Document images with source code
================

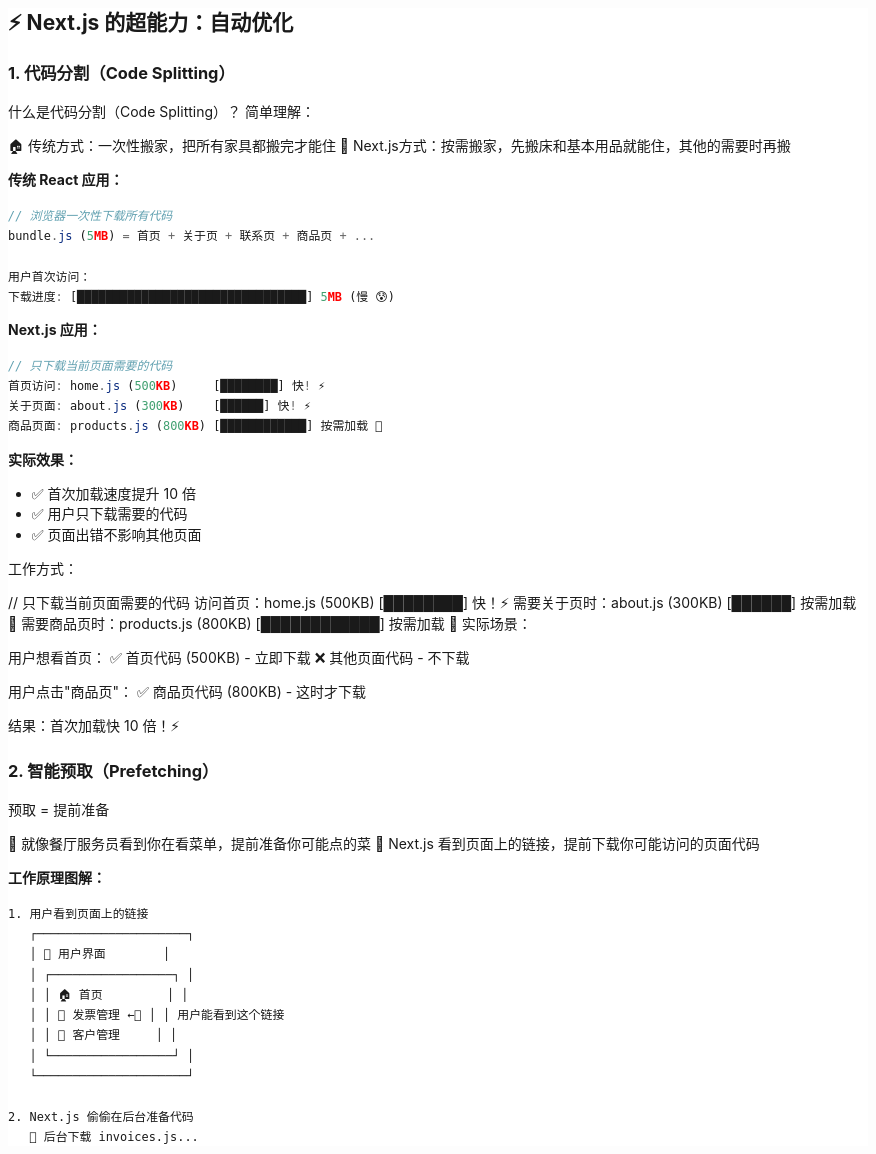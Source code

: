 ## ⚡ Next.js 的超能力：自动优化

### 1. 代码分割（Code Splitting）
什么是代码分割（Code Splitting）？
简单理解：

🏠 传统方式：一次性搬家，把所有家具都搬完才能住
🚀 Next.js方式：按需搬家，先搬床和基本用品就能住，其他的需要时再搬

**传统 React 应用：**
```javascript
// 浏览器一次性下载所有代码
bundle.js (5MB) = 首页 + 关于页 + 联系页 + 商品页 + ...

用户首次访问：
下载进度: [████████████████████████████████] 5MB (慢 😰)
```

**Next.js 应用：**
```javascript
// 只下载当前页面需要的代码
首页访问: home.js (500KB)     [████████] 快! ⚡
关于页面: about.js (300KB)    [██████] 快! ⚡  
商品页面: products.js (800KB) [████████████] 按需加载 🚀
```

**实际效果：**
- ✅ 首次加载速度提升 10 倍
- ✅ 用户只下载需要的代码
- ✅ 页面出错不影响其他页面

工作方式：

// 只下载当前页面需要的代码
访问首页：home.js (500KB)        [████████] 快！⚡
需要关于页时：about.js (300KB)   [██████] 按需加载 🚀
需要商品页时：products.js (800KB) [████████████] 按需加载 🚀
实际场景：

用户想看首页：
✅ 首页代码 (500KB)     - 立即下载
❌ 其他页面代码         - 不下载

用户点击"商品页"：
✅ 商品页代码 (800KB)   - 这时才下载

结果：首次加载快 10 倍！⚡

### 2. 智能预取（Prefetching）
预取 = 提前准备

🎯 就像餐厅服务员看到你在看菜单，提前准备你可能点的菜
🎯 Next.js 看到页面上的链接，提前下载你可能访问的页面代码

**工作原理图解：**
```
1. 用户看到页面上的链接
   ┌─────────────────────┐
   │ 📱 用户界面        │
   │ ┌─────────────────┐ │
   │ │ 🏠 首页         │ │
   │ │ 📄 发票管理 ←👀 │ │ 用户能看到这个链接
   │ │ 👥 客户管理     │ │
   │ └─────────────────┘ │
   └─────────────────────┘

2. Next.js 偷偷在后台准备代码
   🔄 后台下载 invoices.js...
```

================

[WHAT YOU HAVE TO DO]: Show every line of the entries above where the word "products" occurs.

[ANSWER]:
商品页面: products.js (800KB) [████████████] 按需加载 🚀
需要商品页时：products.js (800KB) [████████████] 按需加载 🚀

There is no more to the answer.